Lachaud fut un tacticien de premier ordre. « Que de campemens! que de belles marches ! que de hardiesse ! que de précautions ! que de périls! que de ressources! » Il savait même, comme ce grand capitaine que Bossuet a dépeint, « profiter des infidélités de la fortune. » Le jury n’aime pas, en général, les fanfarons d’impiété. On peut se rendre compte, en lisant la plaidoirie prononcée pour l’impie La Pommerais, de l’habileté singulière avec laquelle Lachaud se dégage d’une situation fausse, provoquant la sympathie du jury par une profession de foi personnelle, l’attendrissant sur un homme d’autant plus à plaindre « qu’il pense que tout se termine avec la vie de ce monde, » affirmant enfin que, si l’empoisonneur n’avait pas eu de croyance religieuse, « il doit en avoir une aujourd’hui, » et que, « s’il a douté de Dieu, son malheur le ramènera à Dieu. » Le client a-t-il, d’aventure, la figure d’un imbécile?

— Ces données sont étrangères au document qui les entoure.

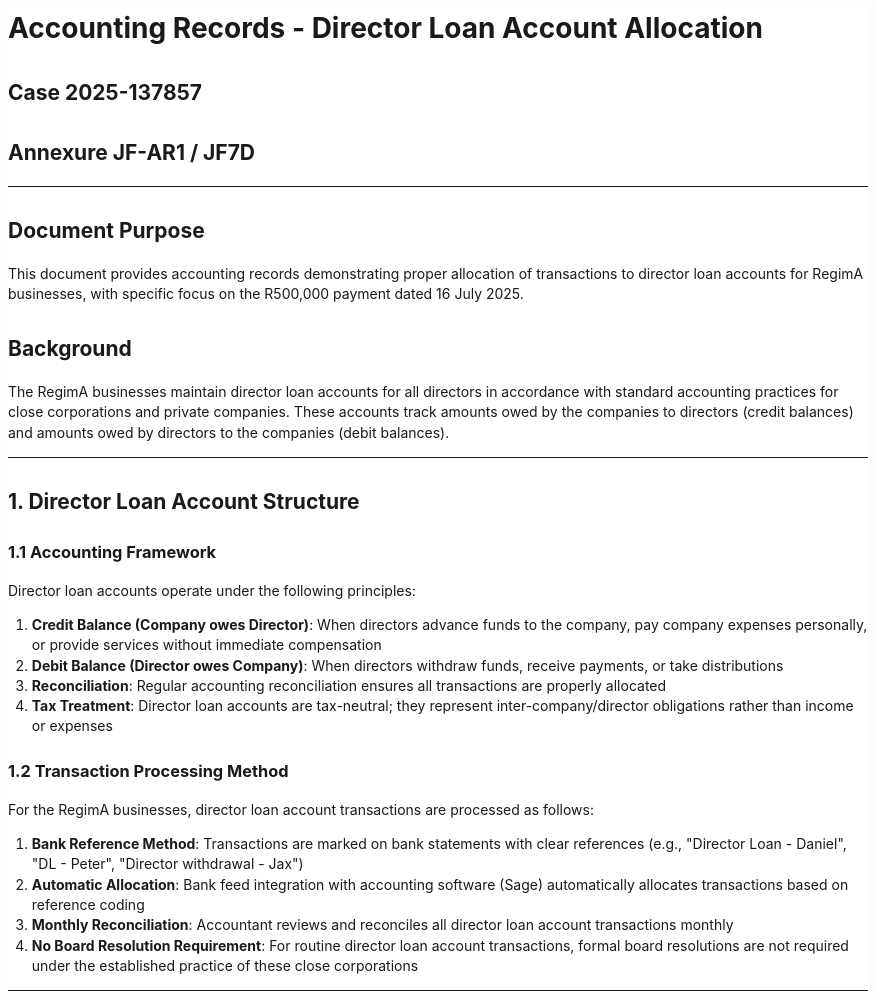 # Accounting Records - Director Loan Account Allocation
## Case 2025-137857
## Annexure JF-AR1 / JF7D

---

## Document Purpose

This document provides accounting records demonstrating proper allocation of transactions to director loan accounts for RegimA businesses, with specific focus on the R500,000 payment dated 16 July 2025.

## Background

The RegimA businesses maintain director loan accounts for all directors in accordance with standard accounting practices for close corporations and private companies. These accounts track amounts owed by the companies to directors (credit balances) and amounts owed by directors to the companies (debit balances).

---

## 1. Director Loan Account Structure

### 1.1 Accounting Framework

Director loan accounts operate under the following principles:

1. **Credit Balance (Company owes Director)**: When directors advance funds to the company, pay company expenses personally, or provide services without immediate compensation
2. **Debit Balance (Director owes Company)**: When directors withdraw funds, receive payments, or take distributions
3. **Reconciliation**: Regular accounting reconciliation ensures all transactions are properly allocated
4. **Tax Treatment**: Director loan accounts are tax-neutral; they represent inter-company/director obligations rather than income or expenses

### 1.2 Transaction Processing Method

For the RegimA businesses, director loan account transactions are processed as follows:

1. **Bank Reference Method**: Transactions are marked on bank statements with clear references (e.g., "Director Loan - Daniel", "DL - Peter", "Director withdrawal - Jax")
2. **Automatic Allocation**: Bank feed integration with accounting software (Sage) automatically allocates transactions based on reference coding
3. **Monthly Reconciliation**: Accountant reviews and reconciles all director loan account transactions monthly
4. **No Board Resolution Requirement**: For routine director loan account transactions, formal board resolutions are not required under the established practice of these close corporations

---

Il tirait de cette figure un parti merveilleux, transformait le voleur ou le faussaire « en un bon bourgeois qui aime à faire sa partie de dominos et à lire le Constitutionnel. » Il disait aux jurés : « Regardez-le donc, » et les faisait rire : un juge qui rit est bien près de pardonner. Il excellait d’ailleurs à lire sur leurs traits tout ce qui se passait ou même ce qui allait se passer dans leur âme : « Je touche ici, je le sens bien, dit-il dans l’affaire Troppmann, aux délicatesses les plus grandes de la cause, et j’entends déjà tout ce qu’on pourra me répondre ; je vois tous les sourires que ma parole fera éclore... » « Croyez-vous, dit-il encore aux jurés dans l’affaire de La Pommerais, que je ne lise pas sur vos figures ? que je ne sois pas en communication avec vous ? » Il disposait en conséquence ses raisonnemens et ses mouvemens oratoires, comprenant mieux que tout autre, dans le feu même de l’action, s’il devait parler à l’esprit ou au cœur, exciter la colère ou la pitié, ce qu’il devait dire et ce qu’il devait taire.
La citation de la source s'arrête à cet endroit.